Journalists at the Adams Publishing Group recently received a memo they didn’t want to see: Two weeks into exhaustive reporting on the COVID-19 pandemic, they learned their paychecks would be 25 percent smaller — because of the very pandemic they’d been covering nonstop.

Amid the state’s efforts to flatten the curve of the virus’ spread, events have been canceled, businesses are closing — and ads, a crucial piece of many news organizations’ revenue, are being pulled.

And many Minnesota papers are having to adjust. For Adams, which owns about 50 daily and weekly papers in Minnesota from the Iron Range to the state’s southern reaches, that means cutting workers’ hours to 30 a week.

It’s the same story more or less in communities all over the state. The small papers’ crunch reflects the tough spot for most businesses on Main Street throughout Minnesota.

Reed and Shelly Anfinson run three newspapers in west-central Minnesota: the Swift County Monitor-News, the Grant County Herald and the Stevens County Times.

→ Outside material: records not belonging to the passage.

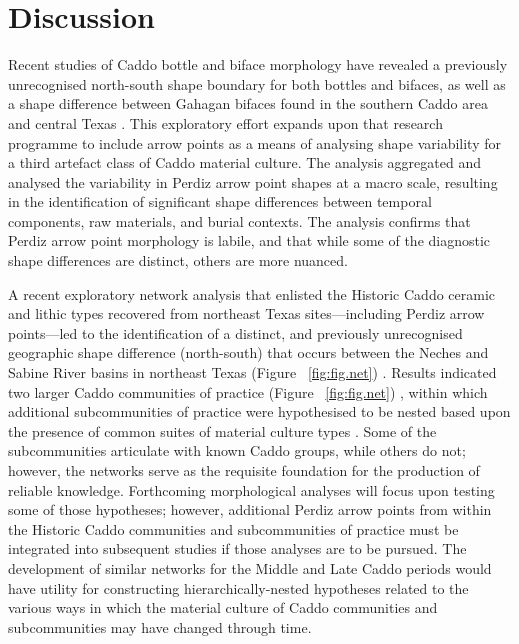 \documentclass[review]{elsarticle}
\begin{document}
\section*{Discussion}

Recent studies of Caddo bottle and biface morphology have revealed a previously unrecognised north-south shape boundary for both bottles and bifaces, as well as a shape difference between Gahagan bifaces found in the southern Caddo area and central Texas \citep{RN8074,RN7927,RN8158,RN8370,RN8322,RN8312}. This exploratory effort expands upon that research programme to include arrow points as a means of analysing shape variability for a third artefact class of Caddo material culture. The analysis aggregated and analysed the variability in Perdiz arrow point shapes at a macro scale, resulting in the identification of significant shape differences between temporal components, raw materials, and burial contexts. The analysis confirms that Perdiz arrow point morphology is labile, and that while some of the diagnostic shape differences are distinct, others are more nuanced.

A recent exploratory network analysis that enlisted the Historic Caddo ceramic and lithic types recovered from northeast Texas sites---including Perdiz arrow points---led to the identification of a distinct, and previously unrecognised geographic shape difference (north-south) that occurs between the Neches and Sabine River basins in northeast Texas (Figure ~\ref{fig:fig.net}) \citep{RN8031}. Results indicated two larger Caddo communities of practice (Figure ~\ref{fig:fig.net}) \citep[Figure 16.4]{RN8031}, within which additional subcommunities of practice were hypothesised to be nested based upon the presence of common suites of material culture types \citep[Figures 16.5 and 16.6]{RN8031}. Some of the subcommunities articulate with known Caddo groups, while others do not; however, the networks serve as the requisite foundation for the production of reliable knowledge. Forthcoming morphological analyses will focus upon testing some of those hypotheses; however, additional Perdiz arrow points from within the Historic Caddo communities and subcommunities of practice must be integrated into subsequent studies if those analyses are to be pursued. The development of similar networks for the Middle and Late Caddo periods would have utility for constructing hierarchically-nested hypotheses related to the various ways in which the material culture of Caddo communities and subcommunities may have changed through time.
\end{document}
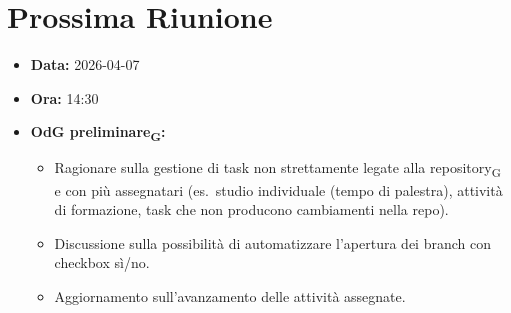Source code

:  
\section{Prossima Riunione}
\begin{itemize}
	\item \textbf{Data:} 2026-04-07
	\item \textbf{Ora:} 14:30
	\item \textbf{OdG preliminare\textsubscript{G}:}
	\begin{itemize}
		\item Ragionare sulla gestione di task non strettamente legate
		      alla repository\textsubscript{G} e con più assegnatari (es.\ studio individuale (tempo di palestra),
		      attività di formazione, task che non producono cambiamenti nella repo).
		\item Discussione sulla possibilità di automatizzare l'apertura
		      dei branch con checkbox sì/no.
		\item Aggiornamento sull'avanzamento delle attività assegnate.
	\end{itemize}
\end{itemize}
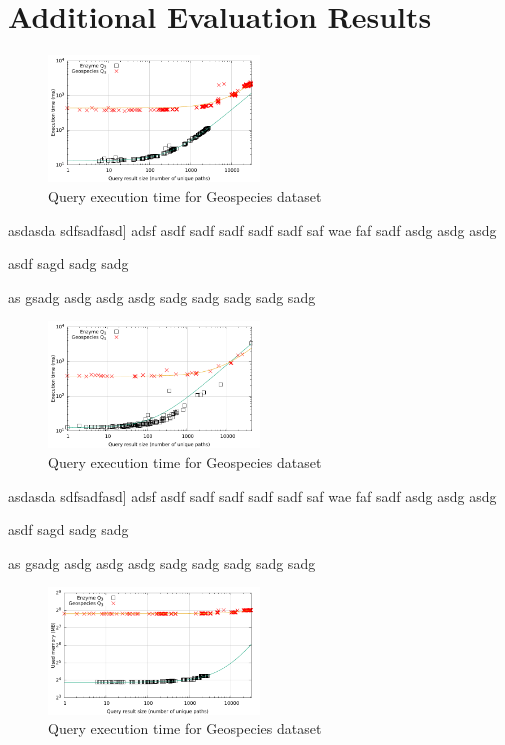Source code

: \section{Additional Evaluation Results}\label{sec:evlaDetails}

\begin{figure}[h]
  \begin{center}
    \includegraphics[width=0.5\textwidth]{data/time_per_paths_NT.pdf}
    \caption{Query execution time for Geospecies dataset}
    \label{fig:time_per_paths_NT}
  \end{center}
\end{figure}

asdasda sdfsadfasd] adsf asdf sadf sadf sadf sadf saf wae faf sadf asdg asdg asdg 

 asdf sagd sadg sadg 

 as gsadg asdg asdg asdg sadg sadg sadg sadg sadg 

\begin{figure}[h]
  \begin{center}
    \includegraphics[width=0.5\textwidth]{data/time_per_paths_SCO.pdf}
    \caption{Query execution time for Geospecies dataset}
    \label{fig:time_per_paths_SCO}
  \end{center}
\end{figure}

asdasda sdfsadfasd] adsf asdf sadf sadf sadf sadf saf wae faf sadf asdg asdg asdg 

 asdf sagd sadg sadg 

 as gsadg asdg asdg asdg sadg sadg sadg sadg sadg 

\begin{figure}[h]
  \begin{center}
    \includegraphics[width=0.5\textwidth]{data/mem_per_paths_NT.pdf}
    \caption{Query execution time for Geospecies dataset}
    \label{fig:mem_per_paths_NT}
  \end{center}
\end{figure}

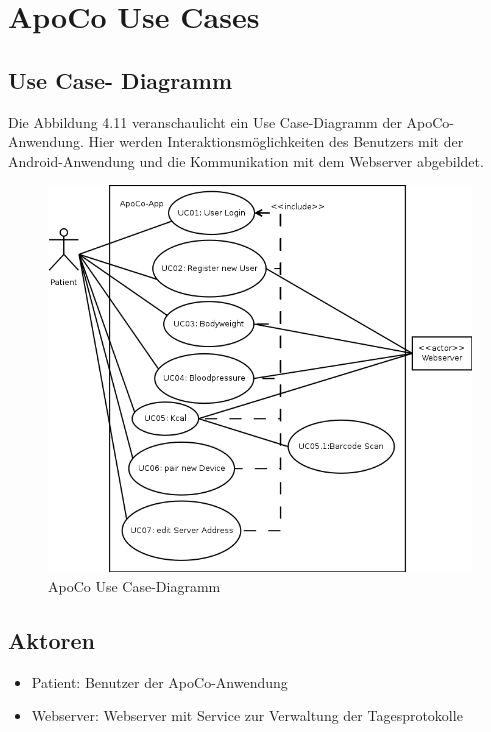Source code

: 

\section{ApoCo Use Cases}

\subsection{Use Case- Diagramm}

Die Abbildung 4.11 veranschaulicht ein Use Case-Diagramm der ApoCo-Anwendung.
Hier werden Interaktionsm\"oglichkeiten des Benutzers mit der Android-Anwendung und die Kommunikation 
mit dem Webserver abgebildet.
\begin{figure}[h]
  \centering
  \includegraphics[scale=0.6]{diagramme/kapitel4/use_cases.png}
  \caption{ApoCo Use Case-Diagramm}
  
\end{figure}

\subsection{Aktoren}

\begin{itemize}
 \item Patient: Benutzer der ApoCo-Anwendung
 \item Webserver: Webserver mit Service zur Verwaltung der Tagesprotokolle
\end{itemize}

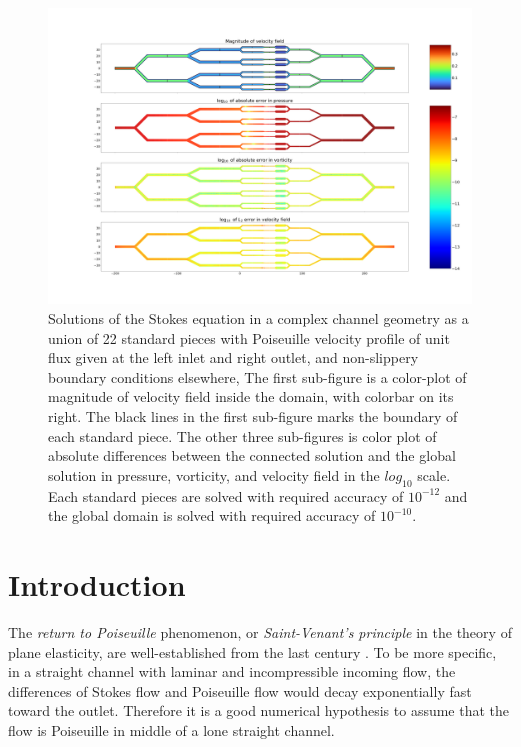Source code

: \documentclass[10pt,twocolumn]{article}
\begin{document}
\begin{figure}[t] 
  \centering
  \includegraphics[width=\textwidth]{pic/connection-error-rough.png}
  \caption{Solutions of the Stokes equation in a complex channel geometry as a union of 22 standard pieces
    with Poiseuille velocity profile of unit flux given at the left inlet and right outlet, and non-slippery boundary conditions elsewhere, 
    The first sub-figure is a color-plot of magnitude of velocity field inside the 
    domain, with colorbar on its right. The black lines in the 
    first sub-figure marks the boundary of each standard piece. 
    The other three sub-figures is color plot of absolute differences 
    between the connected solution and the global solution in pressure, 
    vorticity, and velocity field in the $log_{10}$ scale. Each standard pieces are solved
    with required accuracy of $10^{-12}$ and the global domain is solved with 
    required accuracy of $10^{-10}$.}
  \label{fig:connection-error}

\end{figure}

\section{Introduction}


The \textit{return to Poiseuille} phenomenon, or \textit{Saint-Venant's principle} in the theory of plane elasticity, 
are well-established from the last century 
\cite{coRecentDevelopmentsConcerning1983,gregoryTractionBoundaryValue1980,horganDECAYESTIMATESBIHARMONIC1989}. 
To be more specific, in a straight channel with laminar and incompressible incoming flow, the differences of Stokes flow and Poiseuille flow would decay exponentially fast toward the outlet. 
Therefore it is a good numerical hypothesis to assume that the flow is Poiseuille in middle of a lone straight channel.
\end{document}
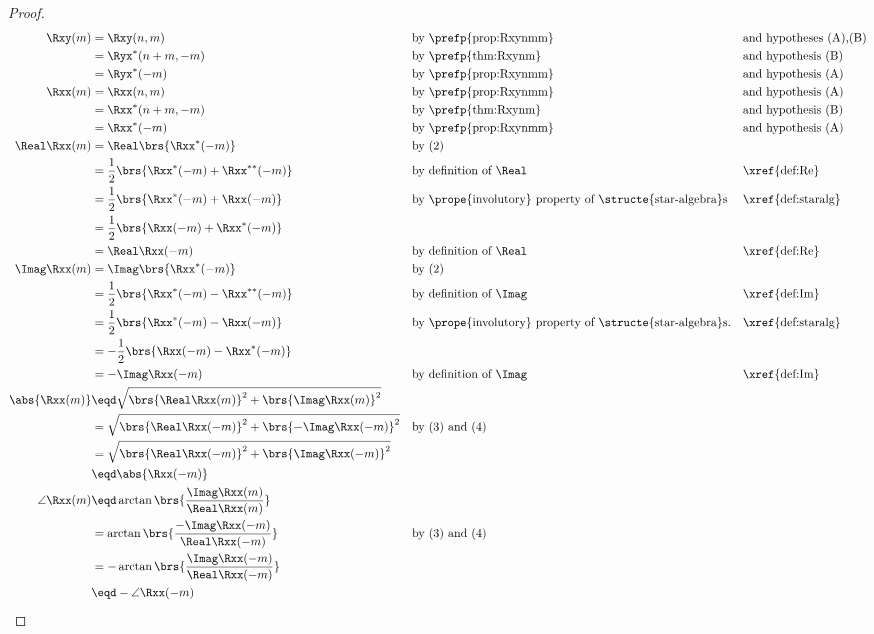 \begin{proof}
\begin{align*}
  \Rxy(m)
     &= \Rxy(n,m)
     && \text{by \prefp{prop:Rxynmm}}
     && \text{and hypotheses (A),(B)}
   \\&= \Ryx^\ast(n+m,-m)
     && \text{by \prefp{thm:Rxynm}}
     && \text{and hypothesis (B)}
   \\&= \Ryx^\ast(-m)
     && \text{by \prefp{prop:Rxynmm}}
     && \text{and hypothesis (A)}
   \\
  \Rxx(m)
     &= \Rxx(n,m)
     && \text{by \prefp{prop:Rxynmm}}
     && \text{and hypothesis (A)}
   \\&= \Rxx^\ast(n+m,-m)
     && \text{by \prefp{thm:Rxynm}}
     && \text{and hypothesis (B)}
   \\&= \Rxx^\ast(-m)
     && \text{by \prefp{prop:Rxynmm}}
     && \text{and hypothesis (A)}
  \\
  \Real \Rxx(m)
    &=  \Real\brs{\Rxx^\ast(-m)}
    && \text{by (2)}
  \\&=  \frac{1}{2}\brs{\Rxx^\ast(-m) + \Rxx^{\ast\ast}(-m)}
    && \text{by definition of $\Real$}
    && \text{\xref{def:Re}}
  \\&=  \frac{1}{2}\brs{\Rxx^\ast(-m) + \Rxx(-m)}
    && \text{by \prope{involutory} property of \structe{star-algebra}s}
    && \text{\xref{def:staralg}}
  \\&=  \frac{1}{2}\brs{\Rxx(-m) + \Rxx^\ast(-m)}
  \\&=  \Real\Rxx(-m)
    && \text{by definition of $\Real$}
    && \text{\xref{def:Re}}
  \\
  \Imag \Rxx(m)
    &=  \Imag\brs{\Rxx^\ast(-m)}
    && \text{by (2)}
  \\&=  \frac{1}{2}\brs{\Rxx^\ast(-m) - \Rxx^{\ast\ast}(-m)}
    && \text{by definition of $\Imag$}
    && \text{\xref{def:Im}}
  \\&=  \frac{1}{2}\brs{\Rxx^\ast(-m) - \Rxx(-m)}
    && \text{by \prope{involutory} property of \structe{star-algebra}s.}
    && \text{\xref{def:staralg}}
  \\&=  -\frac{1}{2}\brs{\Rxx(-m) - \Rxx^\ast(-m)}
  \\&=  -\Imag\Rxx(-m)
    && \text{by definition of $\Imag$}
    && \text{\xref{def:Im}}
  \\
  \abs{ \Rxx(m) }
    &\eqd \sqrt{ \brs{\Real\Rxx( m)}^2 + \brs{ \Imag\Rxx( m)}^2 }
  \\&=    \sqrt{ \brs{\Real\Rxx(-m)}^2 + \brs{-\Imag\Rxx(-m)}^2 }
    &&    \text{by (3) and (4)}
  \\&=    \sqrt{ \brs{\Real\Rxx(-m)}^2 + \brs{ \Imag\Rxx(-m)}^2 }
  \\&\eqd \abs{ \Rxx(-m) }
  \\
  \angle{ \Rxx(m) }
    &\eqd \arctan\brs{ \frac{\Imag\Rxx(m)}{\Real\Rxx(m)} }
  \\&=    \arctan\brs{ \frac{-\Imag\Rxx(-m)}{\Real\Rxx(-m)} }
    &&    \text{by (3) and (4)}
  \\&=   -\arctan\brs{ \frac{\Imag\Rxx(-m)}{\Real\Rxx(-m)} }
  \\&\eqd -\angle{ \Rxx(-m) }
\end{align*}
\end{proof}

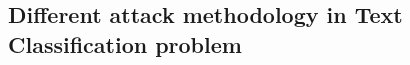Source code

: \documentclass[%
	BCOR=8mm, %
	DIV=12, 
	toc=bibliography, %
	toc=listof, %
	oneside, %
	egregdoesnotlikesansseriftitles, %
	]{scrbook}
\begin{document}
 
\subsection{Different attack methodology in Text Classification problem}


\end{document}
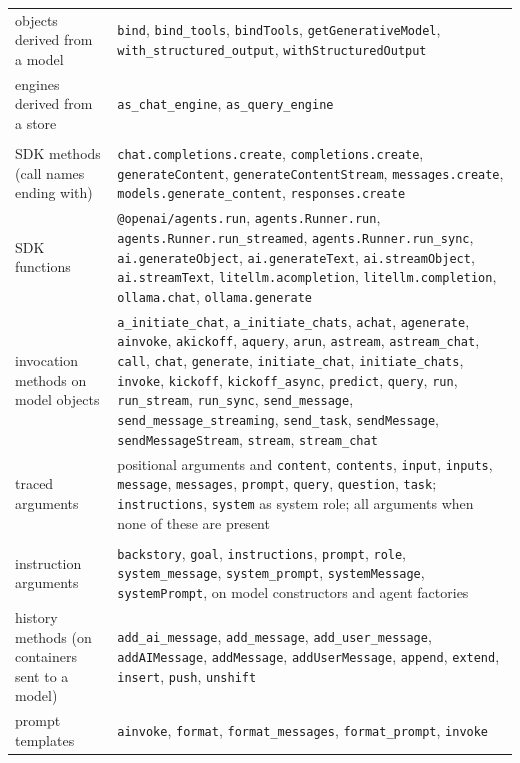 {\begin{longtable}{@{}>{\raggedright\arraybackslash}p{}>{\raggedright\arraybackslash}p{}@{}}
objects derived from a model & \texttt{bind}, \texttt{bind\_tools}, \texttt{bindTools}, \texttt{getGenerativeModel}, \texttt{with\_structured\_output}, \texttt{withStructuredOutput} \\
engines derived from a store & \texttt{as\_chat\_engine}, \texttt{as\_query\_engine} \\
\addlinespace[3pt]\multicolumn{2}{@{}l}{\emph{model call}} \\
SDK methods (call names ending with) & \texttt{chat.completions.create}, \texttt{completions.create}, \texttt{generateContent}, \texttt{generateContentStream}, \texttt{messages.create}, \texttt{models.generate\_content}, \texttt{responses.create} \\
SDK functions & \texttt{@openai/agents.run}, \texttt{agents.Runner.run}, \texttt{agents.Runner.run\_streamed}, \texttt{agents.Runner.run\_sync}, \texttt{ai.generateObject}, \texttt{ai.generateText}, \texttt{ai.streamObject}, \texttt{ai.streamText}, \texttt{litellm.acompletion}, \texttt{litellm.completion}, \texttt{ollama.chat}, \texttt{ollama.generate} \\
invocation methods on model objects & \texttt{a\_initiate\_chat}, \texttt{a\_initiate\_chats}, \texttt{achat}, \texttt{agenerate}, \texttt{ainvoke}, \texttt{akickoff}, \texttt{aquery}, \texttt{arun}, \texttt{astream}, \texttt{astream\_chat}, \texttt{call}, \texttt{chat}, \texttt{generate}, \texttt{initiate\_chat}, \texttt{initiate\_chats}, \texttt{invoke}, \texttt{kickoff}, \texttt{kickoff\_async}, \texttt{predict}, \texttt{query}, \texttt{run}, \texttt{run\_stream}, \texttt{run\_sync}, \texttt{send\_message}, \texttt{send\_message\_streaming}, \texttt{send\_task}, \texttt{sendMessage}, \texttt{sendMessageStream}, \texttt{stream}, \texttt{stream\_chat} \\
traced arguments & positional arguments and \texttt{content}, \texttt{contents}, \texttt{input}, \texttt{inputs}, \texttt{message}, \texttt{messages}, \texttt{prompt}, \texttt{query}, \texttt{question}, \texttt{task}; \texttt{instructions}, \texttt{system} as system role; all arguments when none of these are present \\
\addlinespace[3pt]\multicolumn{2}{@{}l}{\emph{instructions and history}} \\
instruction arguments & \texttt{backstory}, \texttt{goal}, \texttt{instructions}, \texttt{prompt}, \texttt{role}, \texttt{system\_message}, \texttt{system\_prompt}, \texttt{systemMessage}, \texttt{systemPrompt}, on model constructors and agent factories \\
history methods (on containers sent to a model) & \texttt{add\_ai\_message}, \texttt{add\_message}, \texttt{add\_user\_message}, \texttt{addAIMessage}, \texttt{addMessage}, \texttt{addUserMessage}, \texttt{append}, \texttt{extend}, \texttt{insert}, \texttt{push}, \texttt{unshift} \\
prompt templates & \texttt{ainvoke}, \texttt{format}, \texttt{format\_messages}, \texttt{format\_prompt}, \texttt{invoke} \\
\end{longtable}

}
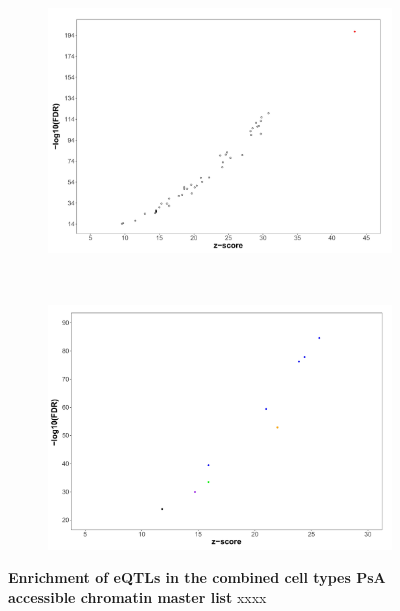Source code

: \bigskip
\begin{figure}[H]
\centering
\begin{subfigure}[b]{0.7\textwidth}
\centering 
\includegraphics[width=\textwidth]{./Results3/pdfs/ATAC_PSA_all_GTeX_eQTL_enrichment_dotplot}
\caption{}
\end{subfigure}
~
\begin{subfigure}[b]{0.7\textwidth} 
\centering
\includegraphics[width=\textwidth]{./Results3/pdfs/ATAC_PSA_all_Jknight_eQTL_enrichment_dotplot}
\caption{}
\end{subfigure}
\caption[Enrichment of eQTLs in the combined cell types PsA accessible chromatin master list.]{\textbf{Enrichment of eQTLs in the combined cell types PsA accessible chromatin master list} xxxx}
\label{figure:PsA_FAST_ATAC_eQTL_enrichment}
\end{figure}





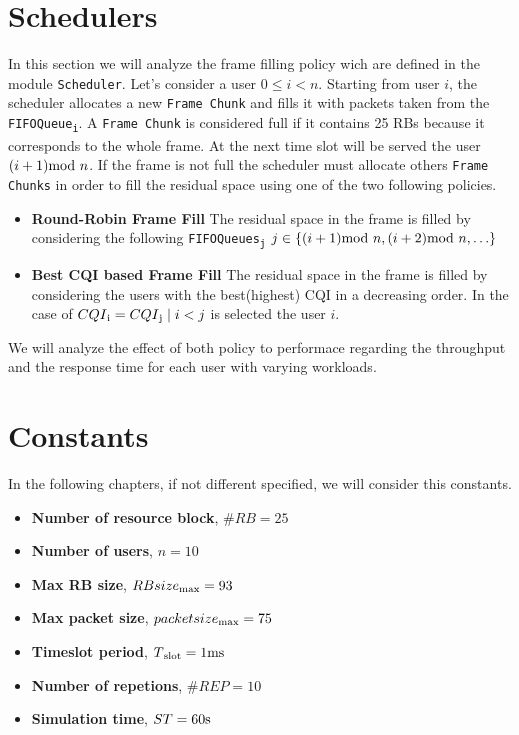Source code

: \section{Schedulers}
  In this section we will analyze the frame filling policy wich are defined in the module \texttt{Scheduler}.
  Let's consider a user \(0\leq i < n\). Starting from user \(i\), the scheduler allocates a new \texttt{Frame Chunk} and fills it with packets taken from the \texttt{FIFOQueue\textsubscript{i}}. A \texttt{Frame Chunk} is considered full if it contains 25 RBs because it corresponds to the whole frame. At the next time slot will be served the user \((i+1)\textnormal{mod }n\). If the frame is not full the scheduler must allocate others \texttt{Frame Chunks} in order to fill the residual space using one of the two following policies. 

\begin{itemize}
  \item \textbf{Round-Robin Frame Fill}
  The residual space  in the frame is filled by considering the following \texttt{FIFOQueues\textsubscript{j}} \(j \in \{ (i+1)\textnormal{mod } n,(i+2)\textnormal{mod }n,\ldots \} \)
  \item \textbf{Best CQI based Frame Fill}
   The residual space in the frame is filled by considering the users with the best(highest) CQI in a decreasing order. In the case of \(CQI\textsubscript{i}=CQI\textsubscript{j} \mid i < j\) is selected the user \(i\).
\end{itemize}
We will analyze the effect of both policy to performace regarding the throughput and the response time for each user with varying workloads.

\section{Constants}
In the following chapters, if not different specified, we will consider this constants.
\begin{itemize}
\item \textbf{Number of resource block}, \(\#RB = 25\)
\item \textbf{Number of users}, \(n = 10\)
\item \textbf{Max RB size}, \(RBsize\textsubscript{max} = 93\)
\item \textbf{Max packet size}, \(packetsize\textsubscript{max} = 75\)
\item \textbf{Timeslot period}, \(T\textsubscript{slot} = 1\textnormal{ms}\)
\item \textbf{Number of repetions}, \(\#REP = 10\)
\item \textbf{Simulation time}, \(ST = 60 \textnormal{s}\)
\end{itemize}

Reed Anfinson estimates more than half their papers’ advertising revenue has vanished.

“You’ve got people who are no longer in business, not advertising. You’ve got people (that are still open, but) who are being very cautious … with their money, who are advertising less. You’ve got the inserts that are gone,” he said.

They’ve also lost advertising for school and community events that have been canceled. Anfinson said they’ve laid off three people and asked all their staff to cut hours.

Even some bigger publications have scaled back, changes that were sped up by the impact of the pandemic. And increased online readership can’t make up the difference.

The Duluth News Tribune downsized the printed edition to a single-section, 12-page newspaper, dedicated mainly to local content, Monday through Saturday. It will continue to publish the regular Sunday paper.

“It’s no secret the newspaper industry has been transitioning from a print-centric business model to a digital membership model,” publisher Neal Ronquist said in the article announcing the changes. “Unfortunately, the timeline for that transformation has been radically pushed up as a result of the unprecedented economic disruption caused by COVID-19.”

In many ways, local media are like local government, closer to the people they serve than big media outlets. They serve a vital role in holding elected officials accountable and recording moments like this for future generations.